**What you are asked to do**
Among the lines of the material, copy those that hold the string "into".

**Working data**
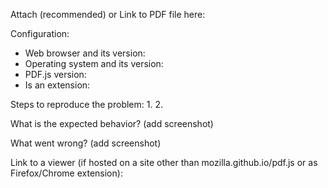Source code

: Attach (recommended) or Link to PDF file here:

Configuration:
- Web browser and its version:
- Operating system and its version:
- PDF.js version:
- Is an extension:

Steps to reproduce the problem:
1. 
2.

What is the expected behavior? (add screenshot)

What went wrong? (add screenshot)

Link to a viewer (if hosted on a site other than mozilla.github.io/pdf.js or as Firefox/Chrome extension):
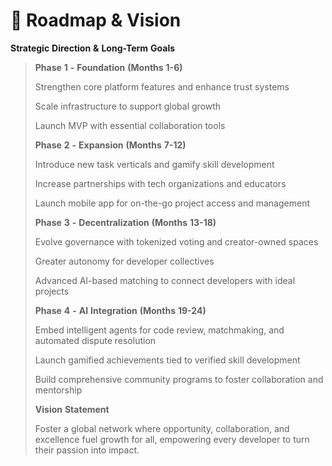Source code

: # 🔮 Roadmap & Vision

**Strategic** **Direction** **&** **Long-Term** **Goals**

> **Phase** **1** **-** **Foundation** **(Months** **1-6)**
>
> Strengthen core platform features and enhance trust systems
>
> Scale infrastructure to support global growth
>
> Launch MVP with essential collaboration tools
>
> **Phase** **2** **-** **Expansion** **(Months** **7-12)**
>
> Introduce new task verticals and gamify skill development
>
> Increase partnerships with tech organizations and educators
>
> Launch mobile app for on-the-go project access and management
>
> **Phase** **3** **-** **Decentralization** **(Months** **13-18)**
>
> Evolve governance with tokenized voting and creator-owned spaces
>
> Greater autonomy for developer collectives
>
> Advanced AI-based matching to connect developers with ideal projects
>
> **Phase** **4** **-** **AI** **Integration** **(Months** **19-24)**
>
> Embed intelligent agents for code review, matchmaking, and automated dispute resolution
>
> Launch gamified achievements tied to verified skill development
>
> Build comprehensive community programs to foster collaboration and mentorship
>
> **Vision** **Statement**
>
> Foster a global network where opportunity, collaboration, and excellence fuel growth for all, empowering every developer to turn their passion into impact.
==
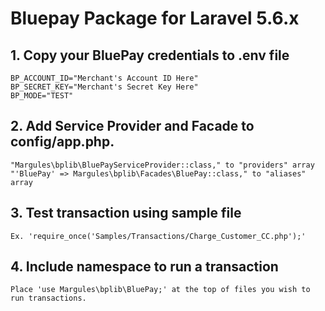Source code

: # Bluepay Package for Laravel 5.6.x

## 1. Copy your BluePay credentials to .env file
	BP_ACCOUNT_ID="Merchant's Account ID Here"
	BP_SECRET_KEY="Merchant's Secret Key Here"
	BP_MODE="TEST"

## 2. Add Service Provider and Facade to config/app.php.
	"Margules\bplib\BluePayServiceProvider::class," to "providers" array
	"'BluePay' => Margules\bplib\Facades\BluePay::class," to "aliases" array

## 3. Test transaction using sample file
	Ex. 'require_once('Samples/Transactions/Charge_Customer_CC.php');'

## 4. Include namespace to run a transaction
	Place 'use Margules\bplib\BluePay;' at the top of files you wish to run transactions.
==
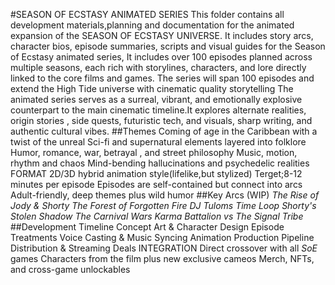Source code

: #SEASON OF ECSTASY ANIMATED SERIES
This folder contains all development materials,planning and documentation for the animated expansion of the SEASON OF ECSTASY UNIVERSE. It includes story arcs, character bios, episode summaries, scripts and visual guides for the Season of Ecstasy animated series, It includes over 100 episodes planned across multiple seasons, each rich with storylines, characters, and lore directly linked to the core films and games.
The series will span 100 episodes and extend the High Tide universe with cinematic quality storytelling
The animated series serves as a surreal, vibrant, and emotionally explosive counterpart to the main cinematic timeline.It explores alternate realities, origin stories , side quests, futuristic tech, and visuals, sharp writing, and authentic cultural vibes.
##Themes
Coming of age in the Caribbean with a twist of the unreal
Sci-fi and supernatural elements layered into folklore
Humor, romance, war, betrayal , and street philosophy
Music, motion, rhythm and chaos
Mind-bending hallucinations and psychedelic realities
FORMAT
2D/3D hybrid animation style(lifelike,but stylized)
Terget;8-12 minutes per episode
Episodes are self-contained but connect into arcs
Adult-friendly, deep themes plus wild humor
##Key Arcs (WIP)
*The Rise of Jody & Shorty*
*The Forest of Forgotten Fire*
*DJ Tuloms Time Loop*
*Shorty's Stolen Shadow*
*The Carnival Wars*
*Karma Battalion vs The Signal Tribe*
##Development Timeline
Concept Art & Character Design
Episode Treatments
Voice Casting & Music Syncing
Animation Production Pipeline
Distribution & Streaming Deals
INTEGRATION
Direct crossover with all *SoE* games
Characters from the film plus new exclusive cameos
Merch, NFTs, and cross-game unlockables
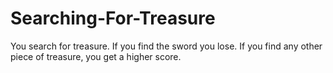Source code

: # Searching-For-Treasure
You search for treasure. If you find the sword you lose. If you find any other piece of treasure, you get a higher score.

**Your response**
> Foster a global network where opportunity, collaboration, and excellence fuel growth for all, empowering every developer to turn their passion into impact.
Sci-fi and supernatural elements layered into folklore
Episodes are self-contained but connect into arcs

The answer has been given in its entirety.